## [WORK TO COMPLETE]
Only lines that contain the word "Equinox" are to be returned from the data below.
** THE RECORDS follows **
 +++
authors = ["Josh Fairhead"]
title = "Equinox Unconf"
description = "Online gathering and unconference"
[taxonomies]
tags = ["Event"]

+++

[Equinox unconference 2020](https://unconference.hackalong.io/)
** End of THE RECORDS **
## [SOLUTION FOR THIS TASK]
title = "Equinox Unconf"
[Equinox unconference 2020](https://unconference.hackalong.io/)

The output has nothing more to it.